Mr. Robinson’s opinions do not necessarily reflect those of the management. Really, we might want to make this a standard disclaimer for this column.
I’ve read Albert Goldman’s racist, sexist, and homophobic biography, Ladies and Gentlemen: Lenny Bruce! At one point it mentioned that a young George Carlin was arrested for obscenity along with Lenny Bruce. “Wow,” I thought, “this guy must be really hardcore.” Some of my nerd-snob friends already were talking about George Carlin, quoting lines of social criticism that were quite poignant. I decided to download his discography. This was around 1999.

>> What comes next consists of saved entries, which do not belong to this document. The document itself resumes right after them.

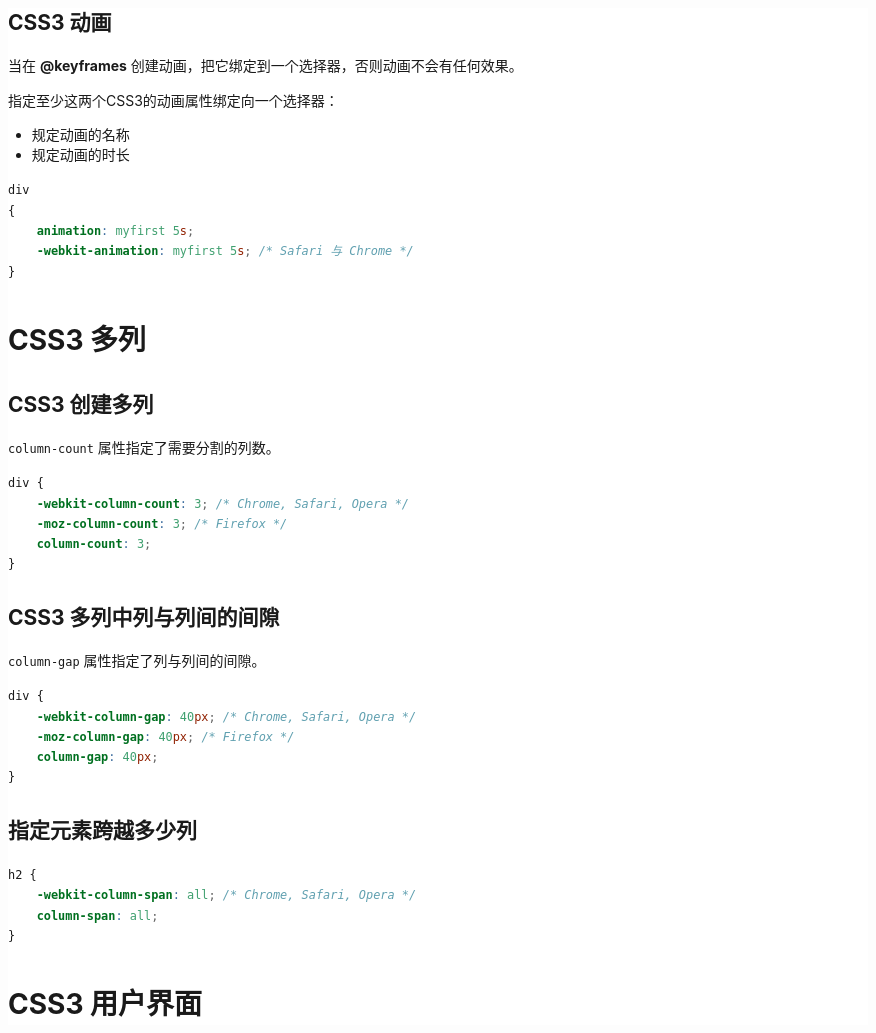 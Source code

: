 ## CSS3 动画

当在 **@keyframes** 创建动画，把它绑定到一个选择器，否则动画不会有任何效果。

指定至少这两个CSS3的动画属性绑定向一个选择器：

- 规定动画的名称
- 规定动画的时长

```css
div
{
    animation: myfirst 5s;
    -webkit-animation: myfirst 5s; /* Safari 与 Chrome */
}
```

# CSS3 多列

## CSS3 创建多列

`column-count` 属性指定了需要分割的列数。

```css
div {
    -webkit-column-count: 3; /* Chrome, Safari, Opera */
    -moz-column-count: 3; /* Firefox */
    column-count: 3;
}
```

## CSS3 多列中列与列间的间隙

`column-gap` 属性指定了列与列间的间隙。

```css
div {
    -webkit-column-gap: 40px; /* Chrome, Safari, Opera */
    -moz-column-gap: 40px; /* Firefox */
    column-gap: 40px;
}
```

## 指定元素跨越多少列

```css
h2 {
    -webkit-column-span: all; /* Chrome, Safari, Opera */
    column-span: all;
}
```

# CSS3 用户界面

I started with his first albums from the 70s. The stuff was really tame. It was stoner “observational humour.” Jerry Seinfeld, if he was a hippie. For example, he has a routine about being stoned in a supermarket. I already hated Seinfeld, and hated him more now that I realized that he wasn’t truly a pioneer of that hack brand of comedy. Carlin’s early work is all observational humour. And observational humour tends to suck.
I watched an A&E Biography about George Carlin, and it described how Carlin started his career as a really square kind of comedian. Suit and tie. Playing to middle-aged people from the 60s. Not the cool 60s we remember, but the 60s that still believed they were in the 50s. The biography went on to say eventually Carlin adopted the hippie movement, lost the suit and tie, grew his hair long, and started being a radical. Listening to his albums from the 70s, I can tell you that Carlin was not that much of a radical. Just because he talked about doing drugs doesn’t mean his humour was hardcore. It was silly stoner humour.
Of course his most famous routine from the 70s is “Seven Words You Can’t Say on Television.” This bit is better than most of his other bits from the time, but if you get down to it, it is just an excuse to say a lot of dirty words all at once. It is also highly derivitive of a Lenny Bruce routine. Lenny Bruce arguably died to fight censorship. George Carlin didn’t even go to jail. He just got famous.
Perhaps Carlin’s greatest achievement was being an early opponent of the Catholic Church. He was raised Catholic, going to school and everything, but became an atheist. This is not such a big deal nowadays, but back in the day it was impressive to be a public figure who took this stance.
The general consensus is towards ignoring George Carlin’s 80s work (and incidentally, that of a lot of other famous artists) because he was doing so much cocaine. You don’t really get even the mild chuckles you get from his 70s work in the 80s. He’s just too messed up. He admitted it himself, and he allegedly stopped doing cocaine around the end of the 80s.
In the 90s, he pretty much became a movie star. First, in 1989 he was in Bill and Ted’s Excellent Adventure. Then he was the conductor on Shining Time Station. He appeared in a few Kevin Smith movies. In all of these roles, his part is small. He plays the part of “famous dude who- OMG I can’t believe he’s in this movie!” But famous for what? I suppose one should give him credit that he had been working at a career for so long, but I think he’s a little over hyped.
In the 2000s, until he died, he focused more on standup. Suddenly he was the wise old man who disapproved of society. He was an undisputable intellect. He used big words in combination and without finesse. His big words were his new dirty words. “Oh, look at me, I can string together a bunch of important words that vaguely make grammatical sense! I am a prophet!” He was really full of himself, and his fans ate it all up. Then finally he died, of old age. What kind of social martyr dies of old age? A fraud, I tells ya.
In 1997 George Carlin was honoured by some television show. Jon Stewart was the host. Jon bowed to George’s magnificence and said nothing but good things about him. I can accept this. George Carlin was working in the business for a long time, he does deserve his gold watch. Towards the end, George Carlin turns the tables and gives his pope-like blessing unto Jon Stewart, saying that Jon will be the next torch holder. When I watched this, I was like, “What? Really? He’s alright but…”
But since then Jon Stewart has built a career that is truly respect worthy. His work on The Daily Show will make him a legend. He is already hot, already one of the big ones, but when it comes time for Jon Stewart to die (a true test for an artist), Jon Stewart should be, and I hope will be, remembered as a greater comedian than George Carlin ever was. Curse you George Carlin, I piss on your grave.